2. **Data Type Conversion:** The `date` column is converted to the `datetime` data type.

## Exploratory Data Analysis (EDA) and Visualization

The project uses various visualization techniques to explore the data:

* **Distribution of Likes (Histogram):** Shows the overall distribution of likes, highlighting the skewness.
* **Likes by Category (Box Plots):** Compares the distribution of likes across different categories.
* **Category Counts (Count Plot):** Visualizes the number of tweets in each category.
* **Rolling Average of Likes Over Time (Line Plot):** Displays the 30-day rolling average of likes to identify trends.
* **Daily Average Likes (Line Plot):** Shows the average likes per day to highlight daily fluctuations.
* **Likes by User (Bar Chart):** Shows top users by total likes received.

## Analysis Techniques

* **ANOVA (Analysis of Variance):** A statistical test to determine if there's a significant difference in the *mean* number of likes between different categories.
* **Correlation Matrix (Heatmap):** Visualizes the linear correlations between the `likes` column and the one-hot encoded category variables.
* **Time Series Analysis:** Calculate daily average likes.
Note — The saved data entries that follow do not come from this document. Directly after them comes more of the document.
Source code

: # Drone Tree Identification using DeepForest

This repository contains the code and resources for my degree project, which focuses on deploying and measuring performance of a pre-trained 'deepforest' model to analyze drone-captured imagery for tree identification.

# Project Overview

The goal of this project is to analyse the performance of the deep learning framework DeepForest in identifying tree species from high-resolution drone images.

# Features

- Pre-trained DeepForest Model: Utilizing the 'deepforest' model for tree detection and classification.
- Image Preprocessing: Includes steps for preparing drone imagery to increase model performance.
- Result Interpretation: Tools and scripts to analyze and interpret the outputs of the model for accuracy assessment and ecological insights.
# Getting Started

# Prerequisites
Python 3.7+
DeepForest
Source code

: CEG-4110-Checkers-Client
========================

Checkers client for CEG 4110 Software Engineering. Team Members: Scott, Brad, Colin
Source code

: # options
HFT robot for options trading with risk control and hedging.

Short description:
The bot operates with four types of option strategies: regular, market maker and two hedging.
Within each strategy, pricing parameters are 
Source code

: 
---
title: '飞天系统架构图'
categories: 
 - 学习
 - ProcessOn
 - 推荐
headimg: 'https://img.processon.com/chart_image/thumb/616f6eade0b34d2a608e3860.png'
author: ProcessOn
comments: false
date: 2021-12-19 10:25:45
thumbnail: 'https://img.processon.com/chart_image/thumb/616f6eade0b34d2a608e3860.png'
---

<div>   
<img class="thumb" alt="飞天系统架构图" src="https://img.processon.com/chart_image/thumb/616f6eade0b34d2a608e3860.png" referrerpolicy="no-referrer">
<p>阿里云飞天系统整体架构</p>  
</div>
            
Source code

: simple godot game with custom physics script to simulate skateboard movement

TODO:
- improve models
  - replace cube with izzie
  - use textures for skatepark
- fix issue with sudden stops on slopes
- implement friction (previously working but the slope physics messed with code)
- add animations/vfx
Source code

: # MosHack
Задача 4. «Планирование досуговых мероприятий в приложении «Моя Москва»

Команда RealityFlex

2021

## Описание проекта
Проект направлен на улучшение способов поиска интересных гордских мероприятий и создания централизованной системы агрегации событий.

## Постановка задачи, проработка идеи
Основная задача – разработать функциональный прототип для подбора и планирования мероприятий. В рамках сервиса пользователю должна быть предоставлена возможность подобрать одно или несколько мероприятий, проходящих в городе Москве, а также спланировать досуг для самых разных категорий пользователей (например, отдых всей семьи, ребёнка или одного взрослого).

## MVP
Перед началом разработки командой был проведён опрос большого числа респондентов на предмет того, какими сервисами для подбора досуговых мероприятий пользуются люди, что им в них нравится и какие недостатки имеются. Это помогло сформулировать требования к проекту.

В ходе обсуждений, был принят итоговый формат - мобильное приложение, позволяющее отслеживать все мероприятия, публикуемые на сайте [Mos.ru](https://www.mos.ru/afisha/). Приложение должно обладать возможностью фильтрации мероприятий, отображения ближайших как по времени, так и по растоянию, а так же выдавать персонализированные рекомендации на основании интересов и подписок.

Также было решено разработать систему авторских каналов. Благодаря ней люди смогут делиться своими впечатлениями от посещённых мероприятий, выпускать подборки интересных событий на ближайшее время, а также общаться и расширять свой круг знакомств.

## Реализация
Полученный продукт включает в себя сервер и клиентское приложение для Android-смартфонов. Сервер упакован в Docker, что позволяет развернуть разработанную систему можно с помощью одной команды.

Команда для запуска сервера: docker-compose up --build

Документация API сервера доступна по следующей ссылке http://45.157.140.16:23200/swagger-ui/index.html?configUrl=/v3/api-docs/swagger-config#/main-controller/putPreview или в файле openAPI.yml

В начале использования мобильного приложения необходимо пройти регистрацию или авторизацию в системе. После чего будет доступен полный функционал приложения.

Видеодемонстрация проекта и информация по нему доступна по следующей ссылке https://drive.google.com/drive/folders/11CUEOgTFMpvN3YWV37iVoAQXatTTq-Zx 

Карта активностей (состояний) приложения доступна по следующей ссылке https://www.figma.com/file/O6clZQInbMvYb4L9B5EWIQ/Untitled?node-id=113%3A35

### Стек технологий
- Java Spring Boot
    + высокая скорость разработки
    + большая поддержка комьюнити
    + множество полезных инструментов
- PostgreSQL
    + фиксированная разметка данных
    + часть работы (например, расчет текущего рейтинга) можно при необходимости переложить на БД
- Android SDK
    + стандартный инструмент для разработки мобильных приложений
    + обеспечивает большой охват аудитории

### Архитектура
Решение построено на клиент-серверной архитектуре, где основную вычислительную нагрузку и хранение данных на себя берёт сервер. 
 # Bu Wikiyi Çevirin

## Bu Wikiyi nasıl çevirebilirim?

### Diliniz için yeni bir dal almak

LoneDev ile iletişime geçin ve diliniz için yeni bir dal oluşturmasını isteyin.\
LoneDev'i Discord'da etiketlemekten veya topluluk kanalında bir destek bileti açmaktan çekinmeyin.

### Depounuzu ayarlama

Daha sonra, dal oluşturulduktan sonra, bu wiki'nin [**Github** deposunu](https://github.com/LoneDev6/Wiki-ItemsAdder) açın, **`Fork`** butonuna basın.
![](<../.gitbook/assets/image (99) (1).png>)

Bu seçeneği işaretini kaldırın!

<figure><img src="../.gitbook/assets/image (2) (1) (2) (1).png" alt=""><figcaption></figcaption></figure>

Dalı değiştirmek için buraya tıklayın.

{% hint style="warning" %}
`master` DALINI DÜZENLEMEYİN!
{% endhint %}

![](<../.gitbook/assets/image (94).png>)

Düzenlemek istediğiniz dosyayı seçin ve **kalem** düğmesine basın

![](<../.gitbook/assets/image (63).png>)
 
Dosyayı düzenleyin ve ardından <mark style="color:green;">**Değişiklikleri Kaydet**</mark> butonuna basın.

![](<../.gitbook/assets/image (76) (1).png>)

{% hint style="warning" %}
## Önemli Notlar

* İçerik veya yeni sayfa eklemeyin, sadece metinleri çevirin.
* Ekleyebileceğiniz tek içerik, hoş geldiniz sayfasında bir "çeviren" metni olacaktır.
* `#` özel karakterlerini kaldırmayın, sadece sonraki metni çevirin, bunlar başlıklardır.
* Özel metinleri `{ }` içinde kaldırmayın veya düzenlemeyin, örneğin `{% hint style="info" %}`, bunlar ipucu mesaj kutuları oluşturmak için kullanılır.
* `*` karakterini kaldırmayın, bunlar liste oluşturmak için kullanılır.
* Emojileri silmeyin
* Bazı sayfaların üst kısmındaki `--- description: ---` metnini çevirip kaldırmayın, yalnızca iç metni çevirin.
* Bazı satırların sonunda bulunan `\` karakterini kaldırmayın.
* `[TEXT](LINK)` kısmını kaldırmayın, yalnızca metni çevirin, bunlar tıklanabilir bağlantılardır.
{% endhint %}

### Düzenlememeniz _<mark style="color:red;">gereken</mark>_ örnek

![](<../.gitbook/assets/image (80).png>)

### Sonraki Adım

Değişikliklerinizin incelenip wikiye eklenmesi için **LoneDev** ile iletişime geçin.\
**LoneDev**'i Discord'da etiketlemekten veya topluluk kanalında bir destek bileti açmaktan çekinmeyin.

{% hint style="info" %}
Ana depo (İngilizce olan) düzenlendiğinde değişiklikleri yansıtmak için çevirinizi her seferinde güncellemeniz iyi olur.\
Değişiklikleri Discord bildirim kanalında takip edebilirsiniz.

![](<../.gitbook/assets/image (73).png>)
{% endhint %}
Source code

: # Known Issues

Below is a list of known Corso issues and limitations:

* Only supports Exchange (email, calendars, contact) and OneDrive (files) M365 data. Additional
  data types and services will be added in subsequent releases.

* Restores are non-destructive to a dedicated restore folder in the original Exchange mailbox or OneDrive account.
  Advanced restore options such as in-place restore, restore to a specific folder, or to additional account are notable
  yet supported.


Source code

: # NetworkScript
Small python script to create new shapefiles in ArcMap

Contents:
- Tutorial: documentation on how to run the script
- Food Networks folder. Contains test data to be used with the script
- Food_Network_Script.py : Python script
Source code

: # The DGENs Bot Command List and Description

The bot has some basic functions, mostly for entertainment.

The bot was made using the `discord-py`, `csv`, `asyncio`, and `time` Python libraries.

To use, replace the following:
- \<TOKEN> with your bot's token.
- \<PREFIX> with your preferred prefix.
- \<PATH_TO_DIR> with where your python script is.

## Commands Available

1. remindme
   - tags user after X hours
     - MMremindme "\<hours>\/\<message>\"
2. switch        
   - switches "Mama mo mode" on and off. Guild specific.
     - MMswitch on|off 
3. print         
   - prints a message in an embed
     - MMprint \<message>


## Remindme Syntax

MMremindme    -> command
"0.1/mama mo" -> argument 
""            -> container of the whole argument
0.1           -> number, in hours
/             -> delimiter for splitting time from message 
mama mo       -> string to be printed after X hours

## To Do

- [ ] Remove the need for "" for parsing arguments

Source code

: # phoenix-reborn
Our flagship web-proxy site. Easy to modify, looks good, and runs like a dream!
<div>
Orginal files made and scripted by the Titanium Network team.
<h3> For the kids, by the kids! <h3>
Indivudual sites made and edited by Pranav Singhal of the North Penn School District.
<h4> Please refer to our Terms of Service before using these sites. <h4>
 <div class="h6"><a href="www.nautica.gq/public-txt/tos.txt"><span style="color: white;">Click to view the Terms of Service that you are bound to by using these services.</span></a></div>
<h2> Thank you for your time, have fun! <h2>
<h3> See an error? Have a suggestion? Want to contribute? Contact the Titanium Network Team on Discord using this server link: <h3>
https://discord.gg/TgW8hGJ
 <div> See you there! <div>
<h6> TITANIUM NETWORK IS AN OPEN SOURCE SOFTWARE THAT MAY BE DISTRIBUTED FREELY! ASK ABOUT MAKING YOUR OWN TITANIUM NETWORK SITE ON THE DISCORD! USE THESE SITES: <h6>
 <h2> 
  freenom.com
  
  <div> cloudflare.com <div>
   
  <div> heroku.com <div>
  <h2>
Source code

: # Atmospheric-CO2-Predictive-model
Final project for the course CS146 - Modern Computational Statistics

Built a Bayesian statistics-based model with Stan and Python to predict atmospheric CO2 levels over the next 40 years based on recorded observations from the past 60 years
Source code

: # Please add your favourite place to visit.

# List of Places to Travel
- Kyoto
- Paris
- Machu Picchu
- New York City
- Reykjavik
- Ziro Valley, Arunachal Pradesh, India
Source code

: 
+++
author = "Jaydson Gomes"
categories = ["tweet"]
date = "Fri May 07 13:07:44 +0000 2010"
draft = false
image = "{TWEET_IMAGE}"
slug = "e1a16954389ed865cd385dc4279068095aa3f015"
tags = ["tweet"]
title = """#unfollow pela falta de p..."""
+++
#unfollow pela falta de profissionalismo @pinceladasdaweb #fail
## Results and Conclusions

The analysis revealed the following key findings:

* The distribution of likes is highly skewed (most tweets have few likes, a few have many).
* While there's variation in the distribution of likes across categories, the ANOVA test showed *no statistically significant difference* in the mean likes between categories.
* The correlation matrix confirmed the weak (or non-existent) linear relationship between `likes` and `category`.
* The time series plots showed fluctuations in engagement over time, suggesting the influence of external factors.

## Recommendations

* **Investigate Outliers:** Examine the tweets with extremely high like counts to understand their characteristics.
* **Explore Temporal Patterns:** Analyze daily/weekly/monthly cycles and correlate engagement with external events.
* **Content Analysis:** Use Natural Language Processing (NLP) to analyze the text of the tweets.
* **User Segmentation:** Identify different user groups based on their behavior.
* **Predictive Modeling:** Build a model to predict tweet likes, incorporating additional features (content, user, time).

## Limitations

* The analysis is based on *simulated* data. Real-world social media data is often more complex and requires more extensive cleaning and preprocessing.
* The dataset only includes a limited set of features. Many other factors can influence engagement.
* The correlation analysis only considers linear relationships.
* Correlation does not imply causation.

## How to Run

1. **Clone the repository:**

```bash
git clone https://github.com/OleksiyM/tweet-engagement-analysis.git
```
2. **Navigate to the project directory:**

```bash
cd tweet-engagement-analysis
```
3. **Open and run the Jupyter Notebook:**

```bash
jupyter notebook SocialMediaDataAnalysis.ipynb
```

Make sure you have the necessary libraries installed (see Prerequisites). The notebook will generate the `simulated_tweets.csv` file automatically.

## Contributing

Contributions are welcome! If you have ideas for improvements, bug fixes, or new features, please feel free to open an issue or submit a pull request.

## License
This project is licensed under the MIT License - see the [LICENSE](LICENSE) file for details.